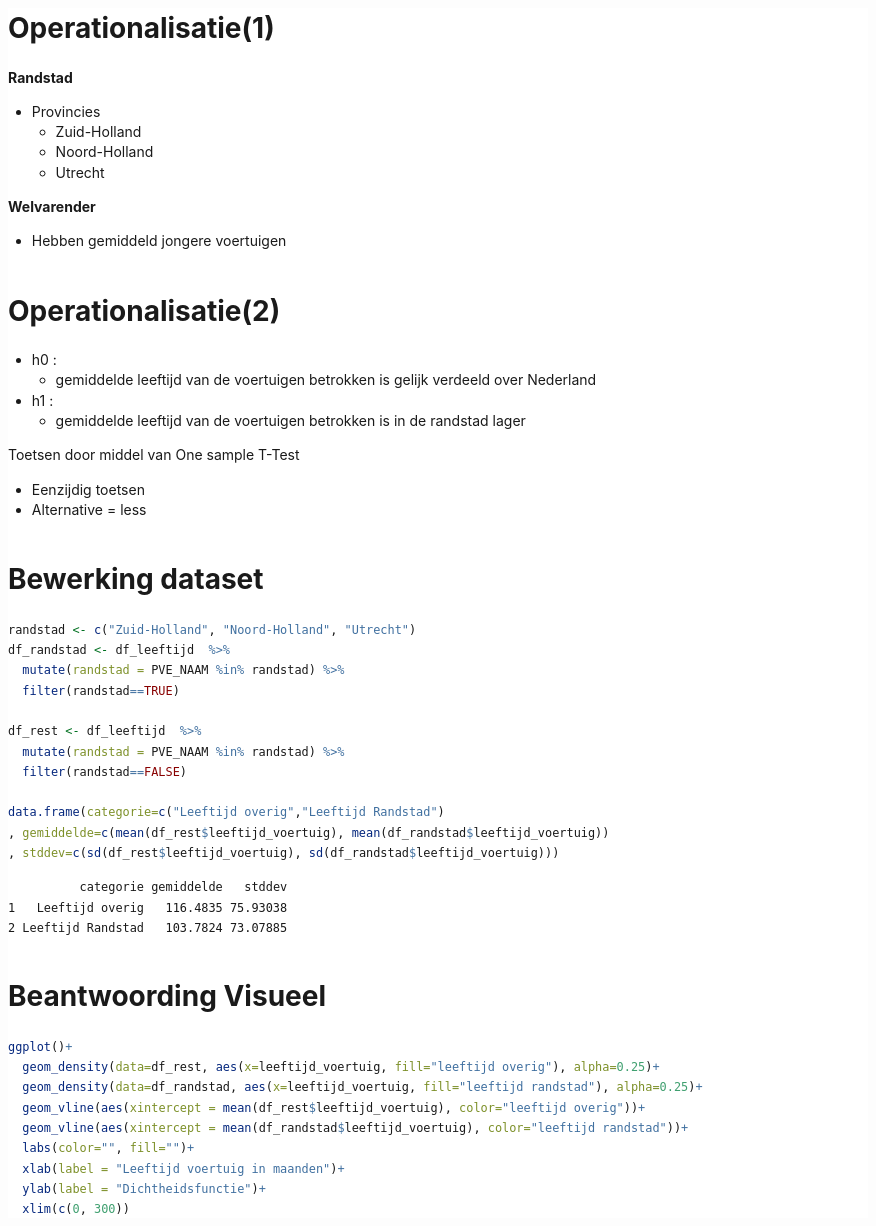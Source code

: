 Operationalisatie(1)
========================================================
**Randstad**  
- Provincies 
  - Zuid-Holland
  - Noord-Holland
  - Utrecht  

**Welvarender**
- Hebben gemiddeld jongere voertuigen


Operationalisatie(2)
========================================================
- h0 :  
  - gemiddelde leeftijd van de voertuigen betrokken is gelijk verdeeld over Nederland
- h1 :  
  - gemiddelde leeftijd van de voertuigen betrokken is in de randstad lager

Toetsen door middel van One sample T-Test
- Eenzijdig toetsen
- Alternative = less

Bewerking dataset
========================================================

```r
randstad <- c("Zuid-Holland", "Noord-Holland", "Utrecht")
df_randstad <- df_leeftijd  %>%
  mutate(randstad = PVE_NAAM %in% randstad) %>%
  filter(randstad==TRUE)

df_rest <- df_leeftijd  %>%
  mutate(randstad = PVE_NAAM %in% randstad) %>%
  filter(randstad==FALSE)

data.frame(categorie=c("Leeftijd overig","Leeftijd Randstad")
, gemiddelde=c(mean(df_rest$leeftijd_voertuig), mean(df_randstad$leeftijd_voertuig))
, stddev=c(sd(df_rest$leeftijd_voertuig), sd(df_randstad$leeftijd_voertuig)))
```

```
          categorie gemiddelde   stddev
1   Leeftijd overig   116.4835 75.93038
2 Leeftijd Randstad   103.7824 73.07885
```

Beantwoording Visueel
========================================================

```r
ggplot()+
  geom_density(data=df_rest, aes(x=leeftijd_voertuig, fill="leeftijd overig"), alpha=0.25)+
  geom_density(data=df_randstad, aes(x=leeftijd_voertuig, fill="leeftijd randstad"), alpha=0.25)+
  geom_vline(aes(xintercept = mean(df_rest$leeftijd_voertuig), color="leeftijd overig"))+
  geom_vline(aes(xintercept = mean(df_randstad$leeftijd_voertuig), color="leeftijd randstad"))+
  labs(color="", fill="")+
  xlab(label = "Leeftijd voertuig in maanden")+
  ylab(label = "Dichtheidsfunctie")+
  xlim(c(0, 300))
```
+++
### What to do
Beginning with the line in which "- gemiddelde leeftijd van de voertuigen betrokken is in" appears, print each remaining line of the listing exactly, the last line included.

### Answer box
  - gemiddelde leeftijd van de voertuigen betrokken is in de randstad lager

Toetsen door middel van One sample T-Test
- Eenzijdig toetsen
- Alternative = less

Bewerking dataset
========================================================

```r
randstad <- c("Zuid-Holland", "Noord-Holland", "Utrecht")
df_randstad <- df_leeftijd  %>%
  mutate(randstad = PVE_NAAM %in% randstad) %>%
  filter(randstad==TRUE)

df_rest <- df_leeftijd  %>%
  mutate(randstad = PVE_NAAM %in% randstad) %>%
  filter(randstad==FALSE)

data.frame(categorie=c("Leeftijd overig","Leeftijd Randstad")
, gemiddelde=c(mean(df_rest$leeftijd_voertuig), mean(df_randstad$leeftijd_voertuig))
, stddev=c(sd(df_rest$leeftijd_voertuig), sd(df_randstad$leeftijd_voertuig)))
```

```
          categorie gemiddelde   stddev
1   Leeftijd overig   116.4835 75.93038
2 Leeftijd Randstad   103.7824 73.07885
```

Beantwoording Visueel
========================================================

```r
ggplot()+
  geom_density(data=df_rest, aes(x=leeftijd_voertuig, fill="leeftijd overig"), alpha=0.25)+
  geom_density(data=df_randstad, aes(x=leeftijd_voertuig, fill="leeftijd randstad"), alpha=0.25)+
  geom_vline(aes(xintercept = mean(df_rest$leeftijd_voertuig), color="leeftijd overig"))+
  geom_vline(aes(xintercept = mean(df_randstad$leeftijd_voertuig), color="leeftijd randstad"))+
  labs(color="", fill="")+
  xlab(label = "Leeftijd voertuig in maanden")+
  ylab(label = "Dichtheidsfunctie")+
  xlim(c(0, 300))
```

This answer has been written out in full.